Top White House aides constantly refer to a "civil war" in the Republican Party.
They sometimes use the phrase with near delight, reveling in the tensions that threaten to pull apart the GOP. But for President Obama, the divided opposition creates a major problem: He has neither a partner to cut a deal with nor a high-profile adversary to vilify.
That situation stands in stark contrast to previous fiscal standoffs.
In the summer of 2011, Obama and House Speaker John Boehner, R-Ohio, spent long hours negotiating a deal to raise the debt ceiling in exchange for spending cuts. At the end of last year, Senate Republican leader Mitch McConnell of Kentucky and Vice President Biden swept in at the last second to avert the fiscal cliff.
Today, as another crisis unfolds, Democrats have nobody on the other side willing to dance with them.
"The problem is that the Republicans have no incentive to go to solutions," says Democratic consultant Jefrey Pollock. "They feel like any whiff of compromise means a Republican primary or a right-wing, Tea Party primary."
That's a lesson McConnell is learning, as a primary challenger back in Kentucky accuses him of being too comfortable with Washington's tried-and-true ways of doing business.
Republican strategist Rick Wilson says that shoves the potential for a deal out of the frame.
"Voters in his state, in his party, do not want him to play the Washington game of 'go along to get along' and 'let's make a deal' and all the usual ways it used to be done," Wilson says.
That instability within the Republican Party creates unexpected eddies of power and weakness. And Democrats used to cutting deals with the GOP can be left foundering.
"Voters think — you have the presidency; you have the Senate. Why can't you get something done?" says Democratic pollster Celinda Lake.
It might help if Obama could point at a single person to blame on the other side — identify a high-profile villain or an adversary to demonize.
"Successful presidents are defined in part by their enemies," says presidential historian Richard Norton Smith. "[For] Andrew Jackson, it was the Bank of the United States. [Theodore Roosevelt], it was the 'malefactors of wealth.' Ronald Reagan, it was the 'evil empire.' This president — it isn't that he has lacked for enemies. But I think he's been very reluctant to ... play that game."
During campaigns, Obama had no trouble playing that game. In 2012, he successfully portrayed Mitt Romney as the big bad wolf of capitalism. In 2010, he warned about the dire consequences of giving Republicans the keys to the car they had driven into a ditch. But Obama has run his last race, and now the White House is conspicuously holding back from obvious lines of attack.
During a White House briefing on the day that Sen. Ted Cruz ended his 21-hour Senate talkathon, White House spokesman Jay Carney repeatedly passed up chances to take a whack at the Republican from Texas.
"Did the president catch any of the 21 hours plus of the speech by Sen.

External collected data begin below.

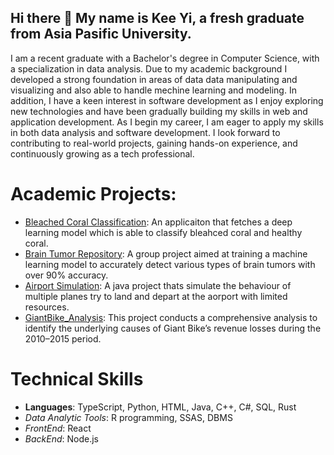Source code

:## Hi there 👋 My name is Kee Yi, a fresh graduate from Asia Pasific University.
 
I am a recent graduate with a Bachelor's degree in Computer Science, with a specialization in data analysis. Due to my academic background I developed a strong foundation in areas of data data manipulating and visualizing and also able to handle mechine learning and modeling. In addition, I have a keen interest in software development as I enjoy exploring new technologies and have been gradually building my skills in web and application development. As I begin my career, I am eager to apply my skills in both data analysis and software development. I look forward to contributing to real-world projects, gaining hands-on experience, and continuously growing as a tech professional.

# Academic Projects:
- [Bleached Coral Classification](https://bleached-coral-classification.streamlit.app): An applicaiton that fetches a deep learning model which is able to classify bleahced coral and healthy coral.
- [Brain Tumor Repository](https://github.com/dxlee0807/brain-tumor): A group project aimed at training a machine learning model to accurately detect various types of brain tumors with over 90% accuracy.
- [Airport Simulation](https://github.com/PuaKeeYi/airport_simulation): A java project thats simulate the behaviour of multiple planes try to land and depart at the aorport with limited resources.
- [GiantBike_Analysis](https://github.com/PuaKeeYi/GiantBike_Analysis): This project conducts a comprehensive analysis to identify the underlying causes of Giant Bike’s revenue losses during the 2010–2015 period.

# Technical Skills
- **Languages**: TypeScript, Python, HTML, Java, C++, C#, SQL, Rust
- _Data Analytic Tools_: R programming, SSAS, DBMS
- _FrontEnd_: React
- _BackEnd_: Node.js


<!--
**PuaKeeYi/PuaKeeYi** is a ✨ _special_ ✨ repository because its `README.md` (this file) appears on your GitHub profile.

Here are some ideas to get you started:

- 🔭 I’m currently working on ...
- 🌱 I’m currently learning ...
- 👯 I’m looking to collaborate on ...
- 🤔 I’m looking for help with ...
- 💬 Ask me about ...
- 📫 How to reach me: ...
- 😄 Pronouns: ...
- ⚡ Fun fact: ...
-->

Cruz?" Carney was asked.
"I don't believe so," he replied.
Then the follow-up: "Does the White House have any reaction to the speech? Did you watch it?"
"I did not. I certainly read about it," Carney said.
Variations on the Cruz question came up several times. In responding, Carney never even mentioned the senator's name.
Wilson, the Republican strategist, says that may be a smart decision.
"If he did get in a fight with a Ted Cruz or a Rand Paul, he boosts their stature. He boosts their image," Wilson says. "And, frankly, he fires up more Republicans."
But by taking a pass, Obama misses an opportunity to craft a simple narrative with a hero and a villain.
Through all of this, the president's poll numbers have been sinking. They're now at their lowest point in two years. Then again, when Obama was negotiating with Republicans in Congress two years ago, his numbers were even lower.